The film is saturated with cinéma vérité detail — Hahn and Giamatti look haggard, ragged, and disheveled, and their book-strewn shambles of an apartment looks like an actual New York City flat instead of the usual idealized, uncluttered Hollywood recreations — but what’s most interesting about it is the stuff that is most obviously falsified. Rachel is a literary novelist who has been published in The New Yorker and won prestigious fellowships at Yaddo, while Richard is an acclaimed off-Broadway theater director. There isn’t a lot of money in these pursuits, which is why the New York City arts scene is teeming with independently wealthy people who don’t really need the cash, because they inherited it. Rarely do they live in such dismal straits as the couple in the movie. Jenkins herself is married to Jim Taylor, one of the most successful screenwriters working today and a winner of an Academy Award for Sideways. His other credits include Jurassic Park III, Election, and Downsizing. Taylor is the kind of guy who can make more money on a three-week rewriting gig than most people make in a year. Yet Jenkins dials down her family’s socioeconomic status about six notches to try to make Rachel and Richard more sympathetic.

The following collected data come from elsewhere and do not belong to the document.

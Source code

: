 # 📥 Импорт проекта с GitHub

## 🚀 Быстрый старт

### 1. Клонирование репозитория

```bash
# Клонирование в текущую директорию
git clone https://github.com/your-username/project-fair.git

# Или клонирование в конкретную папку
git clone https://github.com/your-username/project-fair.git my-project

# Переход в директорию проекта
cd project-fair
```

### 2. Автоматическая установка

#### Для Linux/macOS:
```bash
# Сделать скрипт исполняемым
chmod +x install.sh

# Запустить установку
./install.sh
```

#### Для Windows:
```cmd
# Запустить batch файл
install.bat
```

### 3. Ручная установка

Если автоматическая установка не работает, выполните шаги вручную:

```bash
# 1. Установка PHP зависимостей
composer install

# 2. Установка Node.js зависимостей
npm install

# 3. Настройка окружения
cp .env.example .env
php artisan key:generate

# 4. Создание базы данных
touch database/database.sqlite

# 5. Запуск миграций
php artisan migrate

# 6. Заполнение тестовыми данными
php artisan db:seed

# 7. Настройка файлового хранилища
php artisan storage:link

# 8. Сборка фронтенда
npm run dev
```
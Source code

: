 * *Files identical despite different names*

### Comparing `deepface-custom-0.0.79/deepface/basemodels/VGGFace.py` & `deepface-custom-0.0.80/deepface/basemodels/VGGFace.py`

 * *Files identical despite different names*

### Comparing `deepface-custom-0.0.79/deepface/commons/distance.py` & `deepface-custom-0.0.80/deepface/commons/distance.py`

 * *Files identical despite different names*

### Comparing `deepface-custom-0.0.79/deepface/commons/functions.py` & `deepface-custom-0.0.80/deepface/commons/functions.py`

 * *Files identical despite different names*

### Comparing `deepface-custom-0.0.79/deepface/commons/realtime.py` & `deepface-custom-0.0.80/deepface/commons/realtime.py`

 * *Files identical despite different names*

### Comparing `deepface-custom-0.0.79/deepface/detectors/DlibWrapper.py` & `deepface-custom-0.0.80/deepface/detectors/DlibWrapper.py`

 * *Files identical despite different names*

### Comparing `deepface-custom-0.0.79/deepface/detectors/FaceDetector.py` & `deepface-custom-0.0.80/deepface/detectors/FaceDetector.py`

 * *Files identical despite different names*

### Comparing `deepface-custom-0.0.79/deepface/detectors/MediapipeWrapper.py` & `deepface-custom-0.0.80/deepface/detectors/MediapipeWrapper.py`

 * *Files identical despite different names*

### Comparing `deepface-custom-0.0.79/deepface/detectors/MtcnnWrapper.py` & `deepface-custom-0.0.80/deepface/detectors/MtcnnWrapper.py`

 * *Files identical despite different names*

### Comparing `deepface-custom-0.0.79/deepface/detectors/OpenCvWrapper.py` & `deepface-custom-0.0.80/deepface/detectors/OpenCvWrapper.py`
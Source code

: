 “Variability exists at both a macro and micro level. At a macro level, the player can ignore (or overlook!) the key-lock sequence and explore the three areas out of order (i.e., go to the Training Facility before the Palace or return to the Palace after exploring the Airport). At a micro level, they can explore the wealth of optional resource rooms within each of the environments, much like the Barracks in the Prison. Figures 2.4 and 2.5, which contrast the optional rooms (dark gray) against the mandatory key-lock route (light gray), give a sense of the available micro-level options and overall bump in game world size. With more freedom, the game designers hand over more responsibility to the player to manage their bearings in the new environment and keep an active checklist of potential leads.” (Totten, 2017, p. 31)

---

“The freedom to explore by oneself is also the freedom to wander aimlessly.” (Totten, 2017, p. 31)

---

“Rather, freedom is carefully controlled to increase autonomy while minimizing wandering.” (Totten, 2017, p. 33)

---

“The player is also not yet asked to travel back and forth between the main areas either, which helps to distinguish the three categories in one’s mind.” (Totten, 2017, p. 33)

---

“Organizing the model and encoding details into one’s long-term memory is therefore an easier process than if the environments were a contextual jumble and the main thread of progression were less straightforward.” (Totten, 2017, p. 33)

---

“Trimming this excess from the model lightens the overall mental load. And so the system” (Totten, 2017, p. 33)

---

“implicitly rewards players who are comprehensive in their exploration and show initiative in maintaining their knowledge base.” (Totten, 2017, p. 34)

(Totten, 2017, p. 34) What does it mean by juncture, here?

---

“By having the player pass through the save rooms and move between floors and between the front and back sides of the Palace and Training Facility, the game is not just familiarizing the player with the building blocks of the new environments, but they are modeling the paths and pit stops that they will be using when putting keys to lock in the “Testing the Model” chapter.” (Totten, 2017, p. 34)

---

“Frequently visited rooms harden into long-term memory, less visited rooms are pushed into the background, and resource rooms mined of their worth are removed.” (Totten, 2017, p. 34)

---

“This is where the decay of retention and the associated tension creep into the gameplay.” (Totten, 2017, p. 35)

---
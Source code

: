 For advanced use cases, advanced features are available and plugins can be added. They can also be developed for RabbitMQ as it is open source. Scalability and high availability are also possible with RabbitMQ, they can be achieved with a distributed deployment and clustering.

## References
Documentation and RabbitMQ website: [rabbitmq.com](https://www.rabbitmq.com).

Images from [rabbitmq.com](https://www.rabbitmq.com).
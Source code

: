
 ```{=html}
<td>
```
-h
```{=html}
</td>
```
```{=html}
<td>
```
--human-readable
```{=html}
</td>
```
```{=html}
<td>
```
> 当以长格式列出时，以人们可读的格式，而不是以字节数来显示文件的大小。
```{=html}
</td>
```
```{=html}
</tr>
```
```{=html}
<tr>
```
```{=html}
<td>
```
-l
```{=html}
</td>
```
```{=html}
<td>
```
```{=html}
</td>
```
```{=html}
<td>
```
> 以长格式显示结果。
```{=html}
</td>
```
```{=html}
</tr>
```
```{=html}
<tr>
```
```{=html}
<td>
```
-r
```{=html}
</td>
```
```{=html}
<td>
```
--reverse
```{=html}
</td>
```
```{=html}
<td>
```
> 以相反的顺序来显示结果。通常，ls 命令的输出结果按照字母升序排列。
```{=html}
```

I mention all this because I find it fascinating how taboos have shifted in American life: Jenkins is a symbol of our age in that she’s eager to delve into the most intimate details of sexual and reproductive life. When it comes to income, though, she’s as tight-lipped as a Park Avenue matron. After an entire generation of oversharing on matters bodily, hearing about people’s sex-related problems has gone a bit stale. Jenkins’s movie tries to add some spice by adding a few screenwriterly zingers, but these mostly come across as hopelessly cutesy. (“We wanted to ask you about your eggs,” Richard says to a young, female potential donor. “Scrambled is good,” replies the woman.) Jenkins’s plot twists, likewise, all wind up being dead ends. Frustrating to endure, no doubt, but frustration is not an emotion I seek out when I go to the movies. For all of the heartache going on in Private Life, as a narrative journey it winds up traveling approximately a quarter of an inch.